We live in the age of video.

Video recordings, whether they be from your smartphone, video camera, CCTV camera or any other device you can find in CD-R King, are becoming the norm, and we find many uses for them. Some are used to call attention to a problematic situation (i.e. unfinished roads), be evidence for the authorities (i.e. road rage incidents) or provide amusement when you've got some time at work (i.e. YouTube).

Thinkware FXD700 dashcam in action

Recently dashboard cameras are becoming a staple on the road, given the many benefits offered by having on-board video. Here are the 5 most useful applications for dashcams.
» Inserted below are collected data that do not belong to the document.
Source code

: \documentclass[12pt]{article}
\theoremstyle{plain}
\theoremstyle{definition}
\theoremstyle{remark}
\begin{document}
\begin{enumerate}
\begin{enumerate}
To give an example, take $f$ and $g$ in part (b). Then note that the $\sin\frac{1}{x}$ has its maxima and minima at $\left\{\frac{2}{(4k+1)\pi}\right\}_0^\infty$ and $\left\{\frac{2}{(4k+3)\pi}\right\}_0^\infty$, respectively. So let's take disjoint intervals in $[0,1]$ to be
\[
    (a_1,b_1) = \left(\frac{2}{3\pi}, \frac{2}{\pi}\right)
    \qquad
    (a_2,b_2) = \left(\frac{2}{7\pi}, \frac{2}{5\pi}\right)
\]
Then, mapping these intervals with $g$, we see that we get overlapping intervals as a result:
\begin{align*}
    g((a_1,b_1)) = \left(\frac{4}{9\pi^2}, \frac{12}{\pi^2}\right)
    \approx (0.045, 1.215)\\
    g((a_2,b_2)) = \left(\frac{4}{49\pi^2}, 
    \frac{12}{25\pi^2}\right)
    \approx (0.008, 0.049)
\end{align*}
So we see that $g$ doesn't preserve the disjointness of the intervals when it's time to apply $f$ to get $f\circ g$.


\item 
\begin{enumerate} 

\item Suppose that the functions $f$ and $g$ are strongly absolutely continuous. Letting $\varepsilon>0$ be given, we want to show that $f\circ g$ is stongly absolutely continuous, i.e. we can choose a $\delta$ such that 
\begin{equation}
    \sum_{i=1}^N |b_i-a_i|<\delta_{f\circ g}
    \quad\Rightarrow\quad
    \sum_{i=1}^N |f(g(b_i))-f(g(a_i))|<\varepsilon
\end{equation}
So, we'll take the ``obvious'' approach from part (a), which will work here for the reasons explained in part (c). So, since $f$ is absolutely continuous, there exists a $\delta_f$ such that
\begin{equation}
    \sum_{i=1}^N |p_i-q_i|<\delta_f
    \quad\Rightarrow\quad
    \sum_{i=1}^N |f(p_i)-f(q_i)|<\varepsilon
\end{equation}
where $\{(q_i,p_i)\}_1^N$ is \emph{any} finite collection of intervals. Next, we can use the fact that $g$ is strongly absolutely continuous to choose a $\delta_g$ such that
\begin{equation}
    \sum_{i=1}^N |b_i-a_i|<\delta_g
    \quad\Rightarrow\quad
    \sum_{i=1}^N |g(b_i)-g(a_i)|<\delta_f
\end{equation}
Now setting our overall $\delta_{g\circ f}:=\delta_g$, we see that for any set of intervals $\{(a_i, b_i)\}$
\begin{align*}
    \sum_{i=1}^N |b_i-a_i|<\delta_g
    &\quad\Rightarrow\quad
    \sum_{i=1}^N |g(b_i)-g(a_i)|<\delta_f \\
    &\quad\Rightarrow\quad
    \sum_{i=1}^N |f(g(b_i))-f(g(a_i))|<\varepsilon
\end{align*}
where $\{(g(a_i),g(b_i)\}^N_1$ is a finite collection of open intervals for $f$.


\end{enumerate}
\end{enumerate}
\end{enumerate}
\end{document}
1. In an accident, it's hard to argue with video

If you've ever figured in a fender bender with someone, you'll know the responsible party (usually through recklessness or a momentary lack of judgment) will rarely admit that they're at fault or have any semblance of fault. It's only natural; it's human nature.

Imagine if you had a dashboard camera mounted and running. You can see who cut across of who, if a red light was run, basically which party really brought about the accident. Anyone can tell a story, but the difference is that onboard video won't lie. 

Having onboard video at the time of the accident means that by the time you get in front of a police traffic accident investigator, all he has to do is watch and see for himself. You just have to hope that you're not the one responsible.

2. For your peace of mind in the parking lot

Leaving your pride and joy in, say, a mall parking lot or an open car park can be an apprehensive moment. Much like a parent is with a child, many don't want to leave them just anywhere without someone you trust watching over it.

With a dashboard camera, there's a measure of security, especially with most of the new batch of dashcams having shock sensors; if you're bumped, the camera will activate, hopefully catching the plates of the guy who did it. If someone tries to break in (hopefully you haven't left anything like a laptop, iPad or smartphone inside) then the alarm will sound (if you have one fitted) and the camera will record what it can.

Some of the newer batches of dashcam systems also have multiple cameras with one facing forward, one facing into the cabin and one facing out back.

3. Play your fun runs and trackdays over and over again

If you're into any kind of motorsport, a dashcam would be to you what a gun camera is to a World War II fighter pilot: you can replay the glory moments over and over again to the cheers of your buddies.

Having an in-car DVR would allow you to record your trackdays at the circuit or fun runs with your club up in the mountains. In a wheel to wheel race, a dashcam would also allow you to play back how many cars you passed (or were passed by), while in off-roading taking on that trail can be something you can upload to Facebook or YouTube.

You may want to opt for cameras that are portable, waterproof and shock resistant.

4. It's a learning tool

Much as an onboard video recorder can be used for entertainment and amusement, it is also a great tool when teaching someone how to drive, or showing someone their bad habits.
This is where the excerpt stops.